Parabacteroides distasonis

Scientific classification
- Domain: Bacteria
- Kingdom: Pseudomonadati
- Phylum: Bacteroidota
- Class: Bacteroidia
- Order: Bacteroidales
- Family: Tannerellaceae
- Genus: Parabacteroides
- Species: P. distasonis
- Binomial name: Parabacteroides distasonis (Eggerth and Gagnon 1933)Sakamoto and Benno 2006
- Type strain: ATCC 8503, CCUG 4941, CIP 104284, CNCTC 5420, CNCTC An 36/93, DSM 20701, JCM 5825, KCTC 5133, LMG 28899, NCTC 11152, VTT E-062943
- Synonyms: Bacteroides fragilis subsp. distasonis ; Ristella distasonis; Bacteroides distasonis>;

= Parabacteroides distasonis =

- Genus: Parabacteroides
- Species: distasonis
- Authority: (Eggerth and Gagnon 1933)Sakamoto and Benno 2006
- Synonyms: Bacteroides fragilis subsp. distasonis,, Ristella distasonis, Bacteroides distasonis>

Species of bacterium

Parabacteroides distasonis is a Gram-negative, non-sporeforming, obligately anaerobic, rod-shaped, and non-motile bacterium from the genus Parabacteroides.

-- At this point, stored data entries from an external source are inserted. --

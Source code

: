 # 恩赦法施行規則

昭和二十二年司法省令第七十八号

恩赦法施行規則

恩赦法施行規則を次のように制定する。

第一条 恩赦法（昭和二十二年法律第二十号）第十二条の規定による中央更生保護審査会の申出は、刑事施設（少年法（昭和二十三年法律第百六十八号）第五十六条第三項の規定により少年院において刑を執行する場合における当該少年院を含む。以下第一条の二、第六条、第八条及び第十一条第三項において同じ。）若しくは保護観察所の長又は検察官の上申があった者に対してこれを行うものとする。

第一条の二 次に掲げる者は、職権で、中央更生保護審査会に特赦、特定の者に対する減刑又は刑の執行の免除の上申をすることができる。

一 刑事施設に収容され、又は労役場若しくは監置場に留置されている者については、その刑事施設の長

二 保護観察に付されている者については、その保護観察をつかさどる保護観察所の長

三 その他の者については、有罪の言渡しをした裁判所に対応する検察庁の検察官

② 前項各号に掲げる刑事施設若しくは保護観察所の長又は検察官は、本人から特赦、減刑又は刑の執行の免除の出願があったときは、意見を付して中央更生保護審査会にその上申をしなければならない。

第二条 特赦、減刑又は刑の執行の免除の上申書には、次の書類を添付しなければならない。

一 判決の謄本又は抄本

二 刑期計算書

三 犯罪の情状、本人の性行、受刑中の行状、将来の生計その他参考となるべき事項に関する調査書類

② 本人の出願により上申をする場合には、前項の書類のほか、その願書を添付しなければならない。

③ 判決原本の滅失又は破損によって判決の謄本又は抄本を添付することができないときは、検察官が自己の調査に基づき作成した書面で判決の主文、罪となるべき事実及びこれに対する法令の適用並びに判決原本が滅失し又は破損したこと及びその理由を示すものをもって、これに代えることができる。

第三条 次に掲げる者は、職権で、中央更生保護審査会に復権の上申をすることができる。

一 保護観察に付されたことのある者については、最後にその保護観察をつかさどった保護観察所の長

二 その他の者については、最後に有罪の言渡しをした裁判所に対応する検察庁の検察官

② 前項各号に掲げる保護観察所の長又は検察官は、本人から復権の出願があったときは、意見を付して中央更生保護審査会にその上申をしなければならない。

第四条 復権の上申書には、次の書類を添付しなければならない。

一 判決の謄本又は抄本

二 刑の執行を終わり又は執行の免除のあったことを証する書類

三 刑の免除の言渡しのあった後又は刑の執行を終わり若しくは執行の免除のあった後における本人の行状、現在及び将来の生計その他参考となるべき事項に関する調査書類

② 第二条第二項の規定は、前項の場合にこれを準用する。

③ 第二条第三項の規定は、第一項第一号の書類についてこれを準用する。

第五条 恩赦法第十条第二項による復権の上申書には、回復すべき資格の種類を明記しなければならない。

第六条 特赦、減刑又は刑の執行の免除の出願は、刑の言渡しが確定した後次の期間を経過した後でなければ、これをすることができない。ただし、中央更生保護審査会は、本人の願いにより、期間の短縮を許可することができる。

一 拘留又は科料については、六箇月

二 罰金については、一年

P. distasonis was first discovered in 1933 and named after A. Distaso who was a Romanian bacteriologist. In 2007 scientists at Washington University in St Louis were able to complete the genome for this species for the first time and discovered it was actually 15 different species, and as of 2022 a total of 20 species have been isolated, which were all described as Parabacteroides. Since then P. distasonis has been used as the reference species to compare the other Parabacteroides species too.

== Anatomy ==
Source:
- A single cell (ATC 8503) is 0.8-1.6 x 1.2-12 μm in size
- When grown on blood agar places colonies appear 1-2mm in diameter, off white to grey in colour and circle, smooth and slightly convex.
- Can be grown on medium containing 20% bile.
- Urease negative - but can resist oxidative stress.

== Health ==
P. distasonis is a normal part of the human gut microbiome, and can be found in feces and can be spread by entering bodies of water. It can survive up to two weeks in water below 4 °C, up to 5 days at 14 °C, two days is below 24 °C and 1 day at 30 °C and so this species is used as an indicator of polluted water bodies.

P. distasonis has been associated with several health issues. Given its associated link with human health, there has been increasing research on this bacteria in recent years, providing new information to better understand the role of this bacteria in the microbiome.

P. distasonis has been associated with several health issues:

- Inflammatory Bowel Disease - how P. distasonis is related to inflammatory bowel diseases are varied across studies.
- Colorectal Cancer - there has been research suggesting P. distasonis has a positive effect on reducing the risk of intestinal tumours in colorectal cancer.
- Obesity - presence of P. distasonis in the gut may help lead to a microbiome that reduces risk of obesity.
- This bacteria may also play a role in autoimmune diseases, cardiovascular disease, alopecia areata psoriasis and gestational diabetes.

The different strains of P. distasonis may also have varying implications for health.